Springer Online Journal Archives 1860-2000
Chemistry and Pharmacology
Abstract α1,3-Fucosyltransferase solubilized from human liver has been purified 40 000-fold to apparent homogeneity by a multistage process involving cation exchange chromatography on CM-Sephadex, hydrophobic interaction chromatography on Phenyl Sepharose, affinity chromatography on GDP-hexanolamine Sepharose and HPLC gel exclusion chromatography. The final step gave a major protein peak that co-chromatographed with α1,3-fucosyltransferase activity and had a specific activity of ∼ 5–6 µmol min−1 mg−1 and anM r ∼ 44 000 deduced from SDS-PAGE and HPLC analysis. The purified enzyme readily utilized Galβ1-4GlcNAc, NeuAcα2-3Galβ1-4GlcNAc and Fucα1-2Galβ1-4GlcNAc, with a preference for sialylated and fucosylated Type 2 acceptors. Fucα1-2Galβ1-4Glc and the Type 1 compound Galβ1-3GlcNAc were very poor acceptors and no incorporation was observed with NeuAcα2-6Galβ1-4GlcNAc. A polyclonal antibody raised against the liver preparation reacted with the homologous enzyme and also with the blood group Lewis gene-associated α1,3/1,4-fucosyltransferase purified from the human A431 epidermoid carcinoma cell line. No cross reactivity was found with α1,3-fucosyltransferase(s) isolated from myeloid cells.

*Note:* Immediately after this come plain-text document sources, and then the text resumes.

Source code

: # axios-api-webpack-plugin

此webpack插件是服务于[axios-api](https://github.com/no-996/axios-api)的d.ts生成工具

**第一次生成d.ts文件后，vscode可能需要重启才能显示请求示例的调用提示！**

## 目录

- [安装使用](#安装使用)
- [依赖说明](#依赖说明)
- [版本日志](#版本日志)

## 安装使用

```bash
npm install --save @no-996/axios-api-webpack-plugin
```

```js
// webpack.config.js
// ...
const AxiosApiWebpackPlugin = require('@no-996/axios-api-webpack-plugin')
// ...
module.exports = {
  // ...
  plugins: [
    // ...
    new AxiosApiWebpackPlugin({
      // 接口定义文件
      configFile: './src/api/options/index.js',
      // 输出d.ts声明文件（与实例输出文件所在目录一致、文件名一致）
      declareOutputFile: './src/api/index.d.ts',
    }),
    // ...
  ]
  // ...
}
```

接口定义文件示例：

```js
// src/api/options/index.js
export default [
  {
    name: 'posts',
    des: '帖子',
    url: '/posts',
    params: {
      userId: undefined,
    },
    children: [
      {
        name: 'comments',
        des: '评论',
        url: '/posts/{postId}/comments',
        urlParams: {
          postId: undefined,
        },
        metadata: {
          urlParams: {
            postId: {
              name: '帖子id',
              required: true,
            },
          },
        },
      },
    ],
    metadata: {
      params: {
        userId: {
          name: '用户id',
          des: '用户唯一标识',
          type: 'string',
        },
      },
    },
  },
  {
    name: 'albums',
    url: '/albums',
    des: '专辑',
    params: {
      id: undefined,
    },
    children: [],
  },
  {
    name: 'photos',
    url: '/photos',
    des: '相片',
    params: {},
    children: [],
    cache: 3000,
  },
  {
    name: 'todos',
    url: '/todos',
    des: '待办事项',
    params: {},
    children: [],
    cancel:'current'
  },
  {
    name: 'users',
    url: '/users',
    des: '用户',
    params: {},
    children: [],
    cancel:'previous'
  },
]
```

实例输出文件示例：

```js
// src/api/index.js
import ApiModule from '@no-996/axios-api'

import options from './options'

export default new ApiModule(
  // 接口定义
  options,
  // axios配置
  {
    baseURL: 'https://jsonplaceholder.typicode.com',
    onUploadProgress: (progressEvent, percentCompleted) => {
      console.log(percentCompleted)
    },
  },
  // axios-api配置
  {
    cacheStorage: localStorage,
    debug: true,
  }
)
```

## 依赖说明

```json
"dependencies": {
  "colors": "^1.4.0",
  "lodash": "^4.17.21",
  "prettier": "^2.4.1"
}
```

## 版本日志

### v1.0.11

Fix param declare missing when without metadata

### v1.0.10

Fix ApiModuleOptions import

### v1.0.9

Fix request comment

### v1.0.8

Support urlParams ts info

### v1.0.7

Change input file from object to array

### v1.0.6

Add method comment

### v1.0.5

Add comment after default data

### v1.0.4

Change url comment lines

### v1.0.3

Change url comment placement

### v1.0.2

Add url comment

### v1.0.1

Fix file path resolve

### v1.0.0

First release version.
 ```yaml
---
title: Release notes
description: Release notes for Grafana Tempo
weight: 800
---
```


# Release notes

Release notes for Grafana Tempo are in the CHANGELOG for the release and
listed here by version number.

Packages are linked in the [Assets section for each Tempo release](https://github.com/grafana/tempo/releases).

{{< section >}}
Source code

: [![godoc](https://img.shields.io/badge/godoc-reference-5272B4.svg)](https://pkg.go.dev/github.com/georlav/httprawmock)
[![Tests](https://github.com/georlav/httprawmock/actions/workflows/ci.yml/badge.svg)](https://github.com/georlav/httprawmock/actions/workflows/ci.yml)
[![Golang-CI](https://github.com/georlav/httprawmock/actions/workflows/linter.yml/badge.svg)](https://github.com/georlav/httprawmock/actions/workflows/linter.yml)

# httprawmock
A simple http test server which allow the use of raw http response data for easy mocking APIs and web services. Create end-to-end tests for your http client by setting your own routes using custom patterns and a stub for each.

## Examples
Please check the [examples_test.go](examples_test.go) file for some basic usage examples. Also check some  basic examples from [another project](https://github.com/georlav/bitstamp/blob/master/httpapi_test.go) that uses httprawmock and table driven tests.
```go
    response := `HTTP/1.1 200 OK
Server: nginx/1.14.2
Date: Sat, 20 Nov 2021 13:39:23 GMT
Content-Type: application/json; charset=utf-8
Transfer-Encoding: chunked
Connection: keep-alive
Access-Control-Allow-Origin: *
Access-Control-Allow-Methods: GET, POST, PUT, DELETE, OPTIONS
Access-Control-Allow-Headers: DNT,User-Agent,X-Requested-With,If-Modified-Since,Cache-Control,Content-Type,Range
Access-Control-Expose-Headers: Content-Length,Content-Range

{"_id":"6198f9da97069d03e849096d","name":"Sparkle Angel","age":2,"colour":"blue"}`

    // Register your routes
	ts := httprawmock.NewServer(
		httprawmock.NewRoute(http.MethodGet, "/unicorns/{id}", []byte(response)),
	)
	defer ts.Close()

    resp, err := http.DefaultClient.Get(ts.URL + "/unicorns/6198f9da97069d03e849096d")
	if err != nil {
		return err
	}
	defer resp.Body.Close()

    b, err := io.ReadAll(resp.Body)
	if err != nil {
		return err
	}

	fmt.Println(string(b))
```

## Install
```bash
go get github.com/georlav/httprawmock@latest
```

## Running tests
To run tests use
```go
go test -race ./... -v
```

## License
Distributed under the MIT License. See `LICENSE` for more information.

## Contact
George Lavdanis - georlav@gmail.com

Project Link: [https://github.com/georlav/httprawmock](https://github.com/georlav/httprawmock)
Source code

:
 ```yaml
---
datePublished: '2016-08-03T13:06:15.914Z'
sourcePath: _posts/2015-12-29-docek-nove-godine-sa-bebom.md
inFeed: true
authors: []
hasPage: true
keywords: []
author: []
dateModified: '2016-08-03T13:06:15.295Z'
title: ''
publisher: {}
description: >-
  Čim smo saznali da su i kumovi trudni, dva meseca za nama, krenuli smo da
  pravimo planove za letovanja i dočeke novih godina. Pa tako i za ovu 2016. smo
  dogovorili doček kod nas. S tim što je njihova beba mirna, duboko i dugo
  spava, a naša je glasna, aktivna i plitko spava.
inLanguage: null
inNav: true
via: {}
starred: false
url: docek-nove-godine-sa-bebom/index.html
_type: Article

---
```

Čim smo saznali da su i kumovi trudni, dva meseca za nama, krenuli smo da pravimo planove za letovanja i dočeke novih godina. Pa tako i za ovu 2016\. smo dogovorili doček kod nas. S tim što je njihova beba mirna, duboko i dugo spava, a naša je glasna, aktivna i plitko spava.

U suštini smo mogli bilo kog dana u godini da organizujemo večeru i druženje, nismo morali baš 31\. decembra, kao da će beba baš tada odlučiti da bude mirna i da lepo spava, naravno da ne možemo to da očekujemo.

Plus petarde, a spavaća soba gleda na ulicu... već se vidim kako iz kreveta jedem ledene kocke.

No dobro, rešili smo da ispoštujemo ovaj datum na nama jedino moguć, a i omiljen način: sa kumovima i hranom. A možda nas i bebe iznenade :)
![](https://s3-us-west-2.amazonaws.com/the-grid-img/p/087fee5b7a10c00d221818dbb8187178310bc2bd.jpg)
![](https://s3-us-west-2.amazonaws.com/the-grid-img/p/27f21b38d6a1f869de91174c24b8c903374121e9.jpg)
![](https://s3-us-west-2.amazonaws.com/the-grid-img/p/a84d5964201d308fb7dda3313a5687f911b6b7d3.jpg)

Examination by Northern blot analysis of mRNA from normal liver and from the HepG2 cell line, together with a comparison of the specificity pattern of the purified enzyme with that reported for the enzyme expressed in mammalian cells transfected with theFuc-TVI cDNA, suggests a provisional identification ofFuc-TVI as the major α1,3-fucosyltransferase gene expressed in human liver.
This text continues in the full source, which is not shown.